* [Your objective] Go through the records and set each one down exactly, skipping any picture.

* [Supplied data]

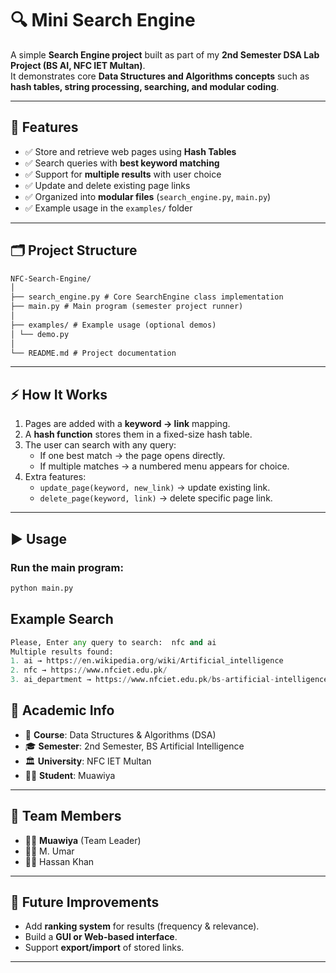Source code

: # 🔍 Mini Search Engine

A simple **Search Engine project** built as part of my **2nd Semester DSA Lab Project (BS AI, NFC IET Multan)**.  
It demonstrates core **Data Structures and Algorithms concepts** such as **hash tables, string processing, searching, and modular coding**.

---

## 📌 Features
- ✅ Store and retrieve web pages using **Hash Tables**  
- ✅ Search queries with **best keyword matching**  
- ✅ Support for **multiple results** with user choice  
- ✅ Update and delete existing page links  
- ✅ Organized into **modular files** (`search_engine.py`, `main.py`)  
- ✅ Example usage in the `examples/` folder  

---

## 🗂️ Project Structure
```txt
NFC-Search-Engine/
│
├── search_engine.py # Core SearchEngine class implementation
├── main.py # Main program (semester project runner)
│
├── examples/ # Example usage (optional demos)
│ └── demo.py
│
└── README.md # Project documentation
```

---

## ⚡ How It Works
1. Pages are added with a **keyword → link** mapping.  
2. A **hash function** stores them in a fixed-size hash table.  
3. The user can search with any query:  
   - If one best match → the page opens directly.  
   - If multiple matches → a numbered menu appears for choice.  
4. Extra features:
   - `update_page(keyword, new_link)` → update existing link.  
   - `delete_page(keyword, link)` → delete specific page link.  

---

## ▶️ Usage

### Run the main program:
```bash
python main.py
```
## Example Search
```python
Please, Enter any query to search:  nfc and ai
Multiple results found:
1. ai → https://en.wikipedia.org/wiki/Artificial_intelligence
2. nfc → https://www.nfciet.edu.pk/
3. ai_department → https://www.nfciet.edu.pk/bs-artificial-intelligence/
```

## 🏫 Academic Info
- 📖 **Course**: Data Structures & Algorithms (DSA)  
- 🎓 **Semester**: 2nd Semester, BS Artificial Intelligence  
- 🏛️ **University**: NFC IET Multan  
- 👨‍💻 **Student**: Muawiya  

---
## 👥 Team Members
- 👨‍💻 **Muawiya** (Team Leader)  
- 👨‍💻 M. Umar  
- 👨‍💻 Hassan Khan  

---
## 🚀 Future Improvements
- Add **ranking system** for results (frequency & relevance).  
- Build a **GUI or Web-based interface**.  
- Support **export/import** of stored links.  

---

* [Result of the task]
Source code

: # 🔍 Mini Search Engine

A simple **Search Engine project** built as part of my **2nd Semester DSA Lab Project (BS AI, NFC IET Multan)**.  
It demonstrates core **Data Structures and Algorithms concepts** such as **hash tables, string processing, searching, and modular coding**.

---

## 📌 Features
- ✅ Store and retrieve web pages using **Hash Tables**  
- ✅ Search queries with **best keyword matching**  
- ✅ Support for **multiple results** with user choice  
- ✅ Update and delete existing page links  
- ✅ Organized into **modular files** (`search_engine.py`, `main.py`)  
- ✅ Example usage in the `examples/` folder  

---

## 🗂️ Project Structure
```txt
NFC-Search-Engine/
│
├── search_engine.py # Core SearchEngine class implementation
├── main.py # Main program (semester project runner)
│
├── examples/ # Example usage (optional demos)
│ └── demo.py
│
└── README.md # Project documentation
```

---

## ⚡ How It Works
1. Pages are added with a **keyword → link** mapping.  
2. A **hash function** stores them in a fixed-size hash table.  
3. The user can search with any query:  
   - If one best match → the page opens directly.  
   - If multiple matches → a numbered menu appears for choice.  
4. Extra features:
   - `update_page(keyword, new_link)` → update existing link.  
   - `delete_page(keyword, link)` → delete specific page link.  

---

## ▶️ Usage

### Run the main program:
```bash
python main.py
```
## Example Search
```python
Please, Enter any query to search:  nfc and ai
Multiple results found:
1. ai → https://en.wikipedia.org/wiki/Artificial_intelligence
2. nfc → https://www.nfciet.edu.pk/
3. ai_department → https://www.nfciet.edu.pk/bs-artificial-intelligence/
```

## 🏫 Academic Info
- 📖 **Course**: Data Structures & Algorithms (DSA)  
- 🎓 **Semester**: 2nd Semester, BS Artificial Intelligence  
- 🏛️ **University**: NFC IET Multan  
- 👨‍💻 **Student**: Muawiya  

---
## 👥 Team Members
- 👨‍💻 **Muawiya** (Team Leader)  
- 👨‍💻 M. Umar  
- 👨‍💻 Hassan Khan  

---
## 🚀 Future Improvements
- Add **ranking system** for results (frequency & relevance).  
- Build a **GUI or Web-based interface**.  
- Support **export/import** of stored links.  

---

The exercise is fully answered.